HPSBPI03563 rev 1 - SMTP Credentials Vulnerability for HP Designjet and HP Latex printers

Potential Security Impact

Potential exposure of SMTP credentials when configuring HP Designjet and HP Latex printers.

Reported by: Nicodemo Gawronski

VULNERABILITY SUMMARY

HP has identified a potential security vulnerability with some HP Designjet and HP Latex printers that may expose the credentials of the SMTP server configured to receive and process emails generated by the printers.

RESOLUTION

In order to fix this vulnerability, a new firmware version MUST be installed (firmware upgrade).

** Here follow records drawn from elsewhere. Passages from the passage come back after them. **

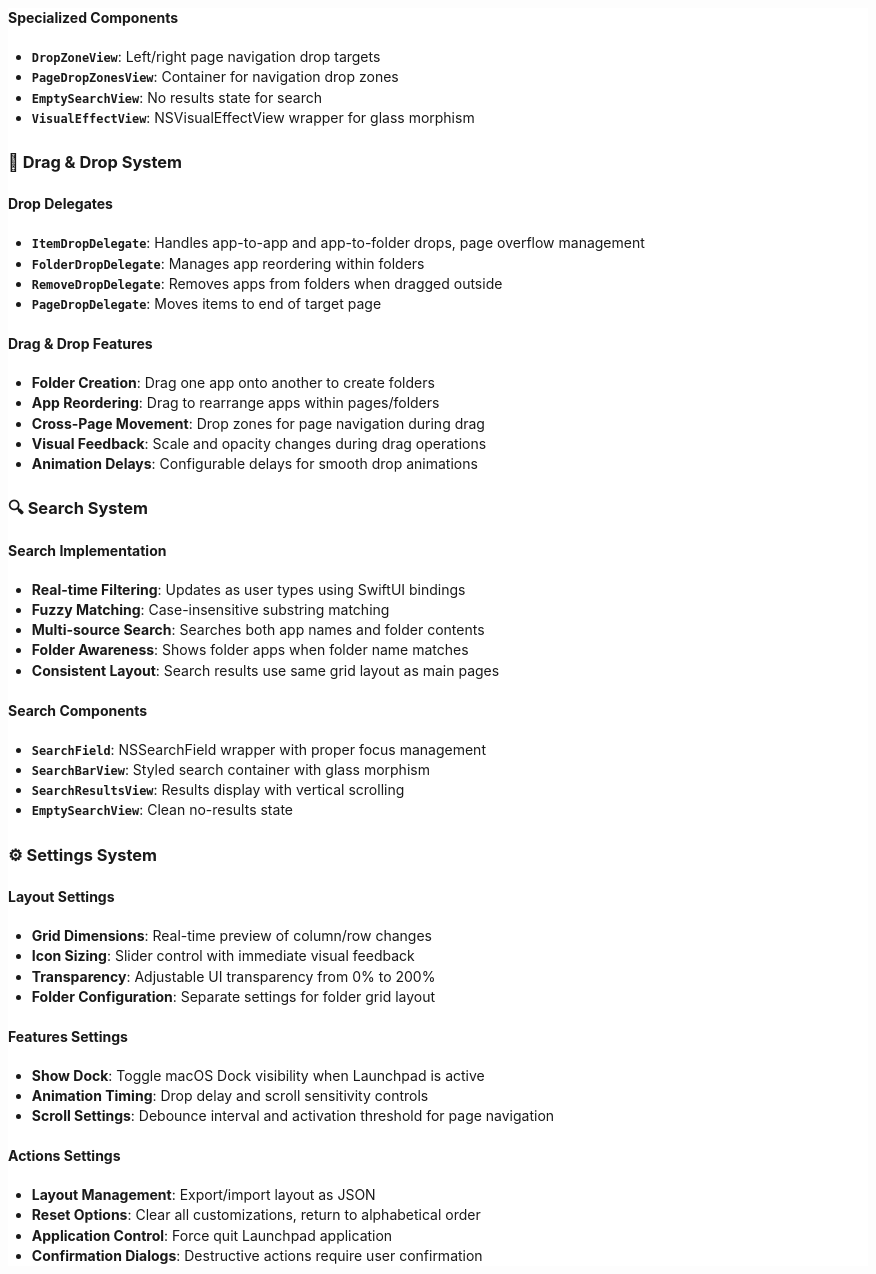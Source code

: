 #### Specialized Components
- **`DropZoneView`**: Left/right page navigation drop targets
- **`PageDropZonesView`**: Container for navigation drop zones
- **`EmptySearchView`**: No results state for search
- **`VisualEffectView`**: NSVisualEffectView wrapper for glass morphism

### 🎯 **Drag & Drop System**

#### Drop Delegates
- **`ItemDropDelegate`**: Handles app-to-app and app-to-folder drops, page overflow management
- **`FolderDropDelegate`**: Manages app reordering within folders
- **`RemoveDropDelegate`**: Removes apps from folders when dragged outside
- **`PageDropDelegate`**: Moves items to end of target page

#### Drag & Drop Features
- **Folder Creation**: Drag one app onto another to create folders
- **App Reordering**: Drag to rearrange apps within pages/folders
- **Cross-Page Movement**: Drop zones for page navigation during drag
- **Visual Feedback**: Scale and opacity changes during drag operations
- **Animation Delays**: Configurable delays for smooth drop animations

### 🔍 **Search System**

#### Search Implementation
- **Real-time Filtering**: Updates as user types using SwiftUI bindings
- **Fuzzy Matching**: Case-insensitive substring matching
- **Multi-source Search**: Searches both app names and folder contents
- **Folder Awareness**: Shows folder apps when folder name matches
- **Consistent Layout**: Search results use same grid layout as main pages

#### Search Components
- **`SearchField`**: NSSearchField wrapper with proper focus management
- **`SearchBarView`**: Styled search container with glass morphism
- **`SearchResultsView`**: Results display with vertical scrolling
- **`EmptySearchView`**: Clean no-results state

### ⚙️ **Settings System**

#### Layout Settings
- **Grid Dimensions**: Real-time preview of column/row changes
- **Icon Sizing**: Slider control with immediate visual feedback
- **Transparency**: Adjustable UI transparency from 0% to 200%
- **Folder Configuration**: Separate settings for folder grid layout

#### Features Settings
- **Show Dock**: Toggle macOS Dock visibility when Launchpad is active
- **Animation Timing**: Drop delay and scroll sensitivity controls
- **Scroll Settings**: Debounce interval and activation threshold for page navigation

#### Actions Settings
- **Layout Management**: Export/import layout as JSON
- **Reset Options**: Clear all customizations, return to alphabetical order
- **Application Control**: Force quit Launchpad application
- **Confirmation Dialogs**: Destructive actions require user confirmation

The firmware versions that fix the vulnerability for the different products are summarized in this table:

Products

|

Firmware name

—|—

DesignJet T790, T795, T1300, T2300

|

IG_11_00_00.10

DesignJet T920, T930, T1500, T1530, T2500, T2530

|

MRY_04_05_00.5

DesignJet T3500

|

AENEAS_03_04_00.9

Latex 310, 330, 360, 370

|

NEXUS_01_12_00.11

Latex 315, 335, 365, 375

|

NEXUS_03_12_00.15

Latex 560, 570

|

STORM_00_05_01.6

Latex 110

|

Firmware release will be available end of august

This firmware versions are available for download from the corresponding HP support web pages. For products that support Automatic Firmware Upgrade functionality, the corresponding firmware versions are also available for automatic upgrade.